CUSTOMER SERVICE / BRAND / MARKETING
  • FreshDesk (Paid or Free). Many may argue for ZenHub or a more integrated tool - fair enough. FreshDesk has worked nicely for us - at a reasonable price. Integrates nicely into Facebook/Twitter. The most important trick with any ticket management tool is to set and measure a First Response and Resolution SLA. How quickly you respond to and resolve customer queries sets the tone of the product/business.
  • Facebook/Twitter/Instagram/LinkedIN. Jury really is out on social media for startups - at least for me. There are three exceptions: you are a brilliant content writer OR your content/product/business is hilarious OR your content/product/business/story is very unique, preferably with an emotive or controversial hook. If you aren't the exception (most of you aren't), then my humble advice is to reduce social media to a customer service channel. Opening yourself up to feedback and customer engagement is critical - posting fluffy content every day is not. 
  • Mailchimp. You only pay from 2000 emails upwards. And even then, for the functionality and the reputation (because Mailchimp is quite serious about spam and opt-in, you'll find it has a fair reputation from mail servers around the world) it's good value. Mailchimp comes with Mandrill, a transactional email engine that your development team can use. Mandrill is... ok. But it's largely free with even a small Mailchimp account. 

OPERATIONS
  • GSuite (Google Apps). If you're a non-profit, you get this for free. Otherwise it's under 10 Euro per month per user - and it's a no-brainer. Email. Calendar. Collaborative Documents. Shared storage (disclaimer, see next point). Done. There are some arguments to use Office 365 - especially because you can get Word/PowerPoint/Excel included. Slightly more expensive - and obviously depends how dependent you are on the OG's of Computer Software. Just make a call, go with one of them, they're both good - and move on. 
  • DropBox. This may be controversial, but Google Drive has never worked for me. Primarily it's the way it encourages everyone to have their own file structure, sharing required documents rather than accessing a logical structure of existing documents. Yeah, I might sound old-school, but nothing creates a mess like multiple people trying to organise digital files. Google Drive also seems to have problems when you have a large existing set of documents. Getting those to sync properly across 8-10 computers just never worked. Oh, and it doesn't like existing Mac file structures, getting very confused with the hidden files Macs have. Dropbox just works. Full admin control. Selective sync. No mess, no fuss.
  • Evernote. A few well-structured notebooks that are shared between team members makes Evernote a useful status-tracker or info-tracker tool. Dump any interesting and relevant research into a RESEARCH notebook. Keep track of clients and sales in a CLIENTS notebook. It's simple, text-focused and if used carefully, without creating clutter, can provide a nice central repository for important information. Wiki's are a bit out of fashion - and sometimes require too much effort. Evernote doesn't. 
  • Canva. The easiest design tool out there. For everything. 
  • Pixabay. Free images. That's it. 
  • Slack. Yeah, ok, fine. It can be useful. It can also be distracting - so turn off notifications. And think carefully about the structure of channels/chat rooms. Don't be scared to tweak your channels - keep them as relevant as possible, kill unused ones. 
  • LastPass. Don't wait for a security event to happen. Just get ahead of the game. Force everyone in your company to use a password manager and create a policy requiring everyone to 12 character or more, strong, generated passwords. No exceptions. Don't share passwords. Don't have central documents with passwords on them. 

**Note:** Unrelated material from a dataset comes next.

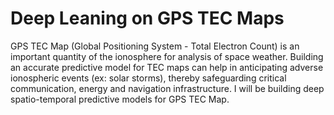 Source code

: # Deep Leaning on GPS TEC Maps
GPS TEC Map (Global Positioning System - Total Electron Count) is an important quantity of the ionosphere for analysis of space weather. Building an accurate predictive model for TEC maps can help in anticipating adverse ionospheric events (ex: solar storms), thereby safeguarding critical communication, energy and navigation infrastructure. I will be building deep spatio-temporal predictive models for GPS TEC Map.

That's it. You may find your business requires a unique tool or two. But don't over-tool. Focus on getting to market, acquiring a few customers, listening to their feedback and iterating.


Disclaimer: The information in these posts work for us. I cannot guarantee that it'll work for you. Consult the right professional to make sure.

Comments

  1. Great post Andy. Great practical recommendations & to the point.